Task requirements:
Search the records for the word "variables" and report each line that has it.

Stored data
______

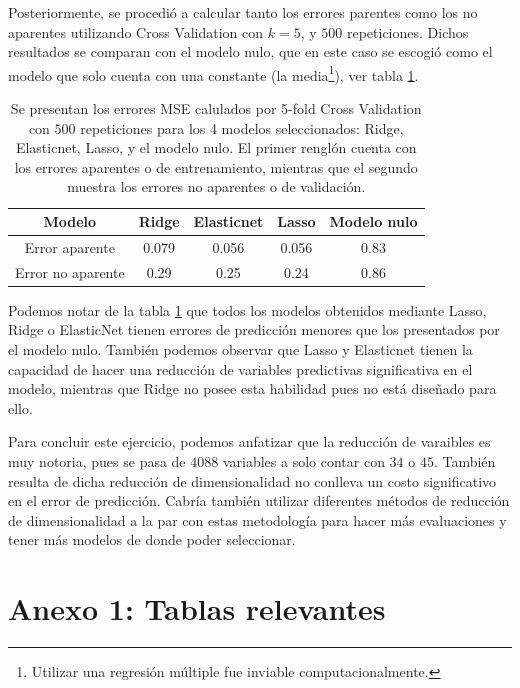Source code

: \documentclass[11pt]{article}
\begin{document}
Posteriormente, se procedió a calcular tanto los errores parentes como los no aparentes utilizando Cross Validation con $k=5$, y $500$ repeticiones. Dichos resultados se comparan con el modelo nulo, que en este caso se escogió como el modelo que solo cuenta con una constante (la media\footnote{Utilizar una regresión múltiple fue inviable computacionalmente.}), ver tabla \ref{tabla:ME}.  \\

\begin{table}[htbp]
\begin{center}
\begin{tabular}{|c|c|c|c|c|}
\hline
Modelo     &  Ridge & Elasticnet &  Lasso  &  Modelo nulo  \\ \hline \hline
Error aparente    & 0.079 & 0.056 & 0.056 &  0.83  \\ \hline
Error no aparente & 0.29  & 0.25  & 0.24  &  0.86   \\ \hline
\end{tabular}
\caption{Se presentan los errores MSE calulados por 5-fold Cross Validation con $500$ repeticiones para los 4 modelos seleccionados: Ridge, Elasticnet, Lasso, y el modelo nulo. El primer renglón cuenta con los errores aparentes o de entrenamiento, mientras que el segundo muestra los errores no aparentes o de validación.}
\label{tabla:ME}
\end{center}
\end{table}

Podemos notar de la tabla \ref{tabla:ME} que todos los modelos obtenidos mediante Lasso, Ridge o ElasticNet tienen errores de predicción menores que los presentados por el modelo nulo. También podemos observar que Lasso y Elasticnet tienen la capacidad de hacer una reducción de variables predictivas significativa en el modelo, mientras que Ridge no posee esta habilidad pues no está diseñado para ello.

Para concluir este ejercicio, podemos anfatizar que la reducción de varaibles es muy notoria, pues se pasa de $4088$ variables a solo contar con $34$ o $45$. También resulta de dicha reducción de dimensionalidad no conlleva un costo significativo en el error de predicción. Cabría también utilizar diferentes métodos de reducción de dimensionalidad a la par con estas metodología para hacer más evaluaciones y tener más modelos de donde poder seleccionar.



\pagebreak
\section*{Anexo 1: Tablas relevantes}
\end{document}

______

Completed exercise:
Podemos notar de la tabla \ref{tabla:ME} que todos los modelos obtenidos mediante Lasso, Ridge o ElasticNet tienen errores de predicción menores que los presentados por el modelo nulo. También podemos observar que Lasso y Elasticnet tienen la capacidad de hacer una reducción de variables predictivas significativa en el modelo, mientras que Ridge no posee esta habilidad pues no está diseñado para ello.
Para concluir este ejercicio, podemos anfatizar que la reducción de varaibles es muy notoria, pues se pasa de $4088$ variables a solo contar con $34$ o $45$. También resulta de dicha reducción de dimensionalidad no conlleva un costo significativo en el error de predicción. Cabría también utilizar diferentes métodos de reducción de dimensionalidad a la par con estas metodología para hacer más evaluaciones y tener más modelos de donde poder seleccionar.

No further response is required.